Numerous technologies for producing a strong and lasting bond between a silicone elastomer and a substrate material are known from the literature.
In principle, it is possible to modify the chemical and physical nature of the substrate material in order to improve the adhesive strength between the silicone elastomer and the substrate material. An illustrative method is pretreatment of the surface of the substrate materials by flaming, corona treatment, plasma treatment or Pyrosil® treatment. In such pretreatment steps, the surface or layer close to the surface of the substrate material is physically or chemically activated, i.e. functional groups which make formation of a bond possible and in this way contribute to achievement of a lastingly stable hard-soft material composite of silicone elastomer and substrate material are created.
Another way of producing lastingly strong material composites is application of primers to the substrate material. Such primers comprise adhesion-promoting additives and also solvents which have to be removed again after application of the primer to the substrate material.

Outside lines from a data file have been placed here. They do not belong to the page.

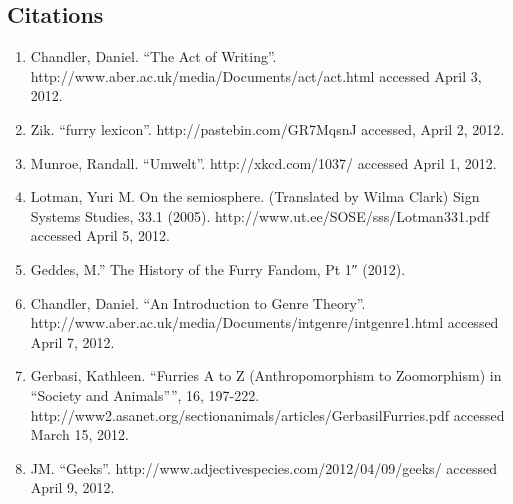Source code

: \subsection*{Citations}
\begin{enumerate}
  \item Chandler, Daniel. ``The Act of Writing''. http://www.aber.ac.uk/media/Documents/act/act.html accessed April 3, 2012.
  \item Zik. ``furry lexicon''. http://pastebin.com/GR7MqsnJ accessed, April 2, 2012.
  \item Munroe, Randall. ``Umwelt''. http://xkcd.com/1037/ accessed April 1, 2012.
  \item Lotman, Yuri M. On the semiosphere. (Translated by Wilma Clark) Sign Systems Studies, 33.1 (2005). http://www.ut.ee/SOSE/sss/Lotman331.pdf accessed April 5, 2012.
  \item Geddes, M.'' The History of the Furry Fandom, Pt 1″ (2012).
  \item Chandler, Daniel. ``An Introduction to Genre Theory''.\\ http://www.aber.ac.uk/media/Documents/intgenre/intgenre1.html accessed April 7, 2012.
  \item Gerbasi, Kathleen. ``Furries A to Z (Anthropomorphism to Zoomorphism) in ``Society and Animals'''', 16, 197-222. http://www2.asanet.org/sectionanimals/articles/GerbasilFurries.pdf accessed March 15, 2012.
  \item JM. ``Geeks''. http://www.adjectivespecies.com/2012/04/09/geeks/ accessed April 9, 2012.
\end{enumerate}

A further possible way of producing lastingly strong composites is the provision of suitable functional groups in the volume or on the surface of the substrate material, which groups contribute to greater adhesion on vulcanization of the addition-crosslinking silicone compositions. On this subject, reference may be made, for example, to EP-A 601 882 and EP-A 143 994.
A critical disadvantage of the technologies described is that at least one additional process step for pretreatment or production of the substrate materials is necessary, and this is again undesirable in principle because of the comparatively low productivity and the higher process costs associated therewith.
For this reason, numerous approaches by means of which an improvement in the adhesion on various substrates can be brought about by use of one or more specific bonding additives and/or particular crosslinkers in the case of addition-crosslinking silicone compositions, have been described in the past. These additives which are mixed into the uncrosslinked compositions typically bring about an increase in the adhesion to a substrate material during vulcanization by action of heat or after vulcanization, possibly only after storage. Examples of these may be found, by way of illustration, in WO-A 09/037,156 and the further references cited therein.
However, the use of these specific bonding additives or specific crosslinkers is disadvantageous for a number of reasons.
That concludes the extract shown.